Before anyone sweeps in and bashes me for the idea of questioning the designers who are paid to write the rules, let me just tell you to step off. Just because someone is paid to do something does not mean that they should or are any good at it.

I'll be the first to admit that I am an amateur games designer doing this stuff in my free time. I have become quite good at this sort of thing with more than 25 years of experience creating rules.

With all that out of the way.

What would you do if you were the lead designer on sixth edition 40k and were allowed a blank page to create the game system?

Would you keep the "I go, you go" game turn mechanics?

What changes would you make to the movement phase?

What changes would you make to the shooting phase?

What changes would you make to the Assault phase?

What changes would you make to Vehicles?

What changes would you make to the Missions?

What changes would you make to the points system? Would you bring back a quantifiable system for costing models and units; or would you keep the arbitrary this feels right system of the current codices?

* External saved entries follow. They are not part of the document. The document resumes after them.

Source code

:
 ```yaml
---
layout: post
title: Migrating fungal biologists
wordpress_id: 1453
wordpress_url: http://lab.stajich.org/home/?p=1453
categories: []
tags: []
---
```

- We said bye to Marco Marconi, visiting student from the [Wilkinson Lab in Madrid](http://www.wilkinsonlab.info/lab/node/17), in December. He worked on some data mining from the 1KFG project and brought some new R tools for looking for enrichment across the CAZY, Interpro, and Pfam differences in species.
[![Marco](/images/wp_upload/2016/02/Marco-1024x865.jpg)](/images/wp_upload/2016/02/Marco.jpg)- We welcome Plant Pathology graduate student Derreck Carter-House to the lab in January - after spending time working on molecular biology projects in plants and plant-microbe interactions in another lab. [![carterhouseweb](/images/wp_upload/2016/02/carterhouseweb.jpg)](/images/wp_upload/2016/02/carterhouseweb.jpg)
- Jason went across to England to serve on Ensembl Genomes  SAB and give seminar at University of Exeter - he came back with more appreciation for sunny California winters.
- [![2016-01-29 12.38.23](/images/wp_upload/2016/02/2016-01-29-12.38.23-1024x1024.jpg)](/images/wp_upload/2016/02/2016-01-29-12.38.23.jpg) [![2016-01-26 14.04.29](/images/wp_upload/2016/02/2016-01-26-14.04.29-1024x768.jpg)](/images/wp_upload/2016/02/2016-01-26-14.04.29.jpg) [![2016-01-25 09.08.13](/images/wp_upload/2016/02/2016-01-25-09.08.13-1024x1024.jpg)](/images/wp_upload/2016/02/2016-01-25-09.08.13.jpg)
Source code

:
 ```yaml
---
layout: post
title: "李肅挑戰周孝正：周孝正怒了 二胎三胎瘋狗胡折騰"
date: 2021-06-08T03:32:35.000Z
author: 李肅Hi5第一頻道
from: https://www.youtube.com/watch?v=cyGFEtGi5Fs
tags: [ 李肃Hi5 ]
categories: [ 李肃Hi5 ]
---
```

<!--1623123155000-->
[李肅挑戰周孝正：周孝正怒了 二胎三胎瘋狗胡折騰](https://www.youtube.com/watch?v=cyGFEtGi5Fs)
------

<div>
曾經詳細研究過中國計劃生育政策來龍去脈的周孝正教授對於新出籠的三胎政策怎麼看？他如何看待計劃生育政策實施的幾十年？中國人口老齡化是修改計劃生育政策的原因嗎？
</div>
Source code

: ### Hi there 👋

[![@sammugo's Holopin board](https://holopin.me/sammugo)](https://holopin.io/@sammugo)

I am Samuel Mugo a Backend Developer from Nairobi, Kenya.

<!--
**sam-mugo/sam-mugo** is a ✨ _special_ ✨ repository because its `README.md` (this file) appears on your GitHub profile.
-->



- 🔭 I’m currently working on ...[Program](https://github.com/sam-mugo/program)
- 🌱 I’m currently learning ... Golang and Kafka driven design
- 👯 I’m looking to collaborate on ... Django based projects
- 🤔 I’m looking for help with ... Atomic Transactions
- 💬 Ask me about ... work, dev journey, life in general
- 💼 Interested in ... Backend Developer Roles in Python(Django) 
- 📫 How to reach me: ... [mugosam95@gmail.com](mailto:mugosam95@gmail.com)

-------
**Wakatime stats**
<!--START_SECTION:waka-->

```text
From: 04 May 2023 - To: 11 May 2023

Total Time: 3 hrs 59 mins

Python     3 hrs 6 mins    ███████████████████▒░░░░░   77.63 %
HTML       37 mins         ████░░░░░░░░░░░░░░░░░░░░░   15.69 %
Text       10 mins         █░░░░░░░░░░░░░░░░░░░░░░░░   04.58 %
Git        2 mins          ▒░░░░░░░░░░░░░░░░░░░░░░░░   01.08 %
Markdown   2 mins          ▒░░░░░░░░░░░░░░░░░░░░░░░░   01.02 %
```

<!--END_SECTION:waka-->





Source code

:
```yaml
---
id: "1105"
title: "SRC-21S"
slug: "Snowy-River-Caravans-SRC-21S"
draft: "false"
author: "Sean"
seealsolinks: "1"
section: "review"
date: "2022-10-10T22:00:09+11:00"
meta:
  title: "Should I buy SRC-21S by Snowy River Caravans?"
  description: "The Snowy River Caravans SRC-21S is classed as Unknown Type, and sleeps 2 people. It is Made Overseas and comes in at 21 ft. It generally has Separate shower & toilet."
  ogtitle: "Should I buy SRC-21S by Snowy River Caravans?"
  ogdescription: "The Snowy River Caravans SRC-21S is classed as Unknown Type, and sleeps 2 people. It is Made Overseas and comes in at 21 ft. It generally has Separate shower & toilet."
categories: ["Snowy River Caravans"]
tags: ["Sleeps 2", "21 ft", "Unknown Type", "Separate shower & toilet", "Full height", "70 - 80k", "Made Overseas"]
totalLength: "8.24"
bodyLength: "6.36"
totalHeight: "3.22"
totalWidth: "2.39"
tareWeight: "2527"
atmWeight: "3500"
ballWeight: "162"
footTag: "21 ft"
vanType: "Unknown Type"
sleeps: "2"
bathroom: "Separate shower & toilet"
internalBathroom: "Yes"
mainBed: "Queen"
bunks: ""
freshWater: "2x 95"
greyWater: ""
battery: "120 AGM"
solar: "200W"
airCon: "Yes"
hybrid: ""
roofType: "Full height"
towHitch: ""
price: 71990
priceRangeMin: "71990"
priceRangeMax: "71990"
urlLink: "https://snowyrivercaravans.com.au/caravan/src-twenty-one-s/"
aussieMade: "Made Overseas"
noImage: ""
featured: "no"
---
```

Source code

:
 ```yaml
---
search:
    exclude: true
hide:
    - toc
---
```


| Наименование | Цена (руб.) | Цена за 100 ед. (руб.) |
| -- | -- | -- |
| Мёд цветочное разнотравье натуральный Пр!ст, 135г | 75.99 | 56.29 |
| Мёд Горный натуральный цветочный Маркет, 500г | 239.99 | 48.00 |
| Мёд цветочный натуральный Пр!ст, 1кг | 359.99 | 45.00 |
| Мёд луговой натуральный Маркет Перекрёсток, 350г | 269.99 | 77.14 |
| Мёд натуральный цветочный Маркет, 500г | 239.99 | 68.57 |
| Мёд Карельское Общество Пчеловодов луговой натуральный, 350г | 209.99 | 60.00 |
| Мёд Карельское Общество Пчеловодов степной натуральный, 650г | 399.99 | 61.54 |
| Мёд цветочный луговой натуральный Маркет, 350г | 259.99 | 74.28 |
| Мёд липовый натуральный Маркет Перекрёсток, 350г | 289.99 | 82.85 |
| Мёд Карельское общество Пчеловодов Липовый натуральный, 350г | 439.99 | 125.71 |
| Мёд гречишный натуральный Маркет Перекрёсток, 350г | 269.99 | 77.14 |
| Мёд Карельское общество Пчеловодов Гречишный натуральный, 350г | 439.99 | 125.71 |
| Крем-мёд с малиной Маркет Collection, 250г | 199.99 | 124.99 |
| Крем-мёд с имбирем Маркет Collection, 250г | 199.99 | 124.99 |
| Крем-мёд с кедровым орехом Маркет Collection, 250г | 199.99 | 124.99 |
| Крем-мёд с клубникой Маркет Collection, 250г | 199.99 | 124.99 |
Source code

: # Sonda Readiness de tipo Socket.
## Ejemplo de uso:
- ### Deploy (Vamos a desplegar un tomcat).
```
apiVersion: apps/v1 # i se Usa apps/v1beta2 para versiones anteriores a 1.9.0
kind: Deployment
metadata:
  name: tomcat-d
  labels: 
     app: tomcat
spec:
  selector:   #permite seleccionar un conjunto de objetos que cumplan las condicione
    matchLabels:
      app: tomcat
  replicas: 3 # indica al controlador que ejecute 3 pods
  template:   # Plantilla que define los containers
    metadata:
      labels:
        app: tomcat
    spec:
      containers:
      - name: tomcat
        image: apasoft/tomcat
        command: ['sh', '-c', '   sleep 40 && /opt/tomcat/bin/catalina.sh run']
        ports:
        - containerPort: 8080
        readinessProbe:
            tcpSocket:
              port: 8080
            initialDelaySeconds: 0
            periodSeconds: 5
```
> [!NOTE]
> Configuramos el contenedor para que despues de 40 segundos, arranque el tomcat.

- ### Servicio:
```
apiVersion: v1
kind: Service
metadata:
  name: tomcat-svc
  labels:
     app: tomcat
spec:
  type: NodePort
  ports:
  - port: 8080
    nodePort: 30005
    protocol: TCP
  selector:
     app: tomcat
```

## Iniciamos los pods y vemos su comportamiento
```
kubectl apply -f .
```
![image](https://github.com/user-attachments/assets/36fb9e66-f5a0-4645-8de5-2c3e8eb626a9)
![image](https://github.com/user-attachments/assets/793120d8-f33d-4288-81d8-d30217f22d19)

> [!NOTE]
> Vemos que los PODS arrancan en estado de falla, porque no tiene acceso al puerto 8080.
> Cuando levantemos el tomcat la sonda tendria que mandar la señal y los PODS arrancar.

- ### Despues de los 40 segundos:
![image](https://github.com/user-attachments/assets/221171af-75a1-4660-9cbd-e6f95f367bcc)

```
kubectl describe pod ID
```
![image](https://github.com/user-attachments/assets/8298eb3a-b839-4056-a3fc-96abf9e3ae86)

I look forward to your thoughts on this topic.

20 comments:

  1. For game turn mechanics, I think players should roll at the beginning of each turn for turn priority. Maybe they can add their general's initiave as a modifier. Something like LotR. (yah, I know, I said it!)
    I kinda' wish vehicles were a little more durable/lasting? I'm not sure how you'd represent this. Maybe, a repair roll like the rhino?
    And for God's sake bring back "Night Vision" and "Move through Cover" for Night Lords!
    I'm pretty alright with the rest, though I'd love to hear about others ideas.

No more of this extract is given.